All lines holding the word "autodiscover" are to be copied from the records beneath.

Listed entries >>
- - - - -
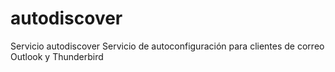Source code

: # autodiscover
Servicio autodiscover
Servicio de autoconfiguración para clientes de correo Outlook y Thunderbird
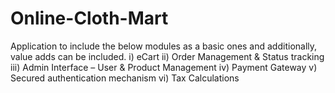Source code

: # Online-Cloth-Mart
 Application to include the below modules as a basic ones and additionally, value adds can be included. i) eCart ii) Order Management &amp; Status tracking iii) Admin Interface – User &amp; Product Management iv) Payment Gateway v) Secured authentication mechanism vi) Tax Calculations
- - - - -
Written response >>
: # autodiscover
Servicio autodiscover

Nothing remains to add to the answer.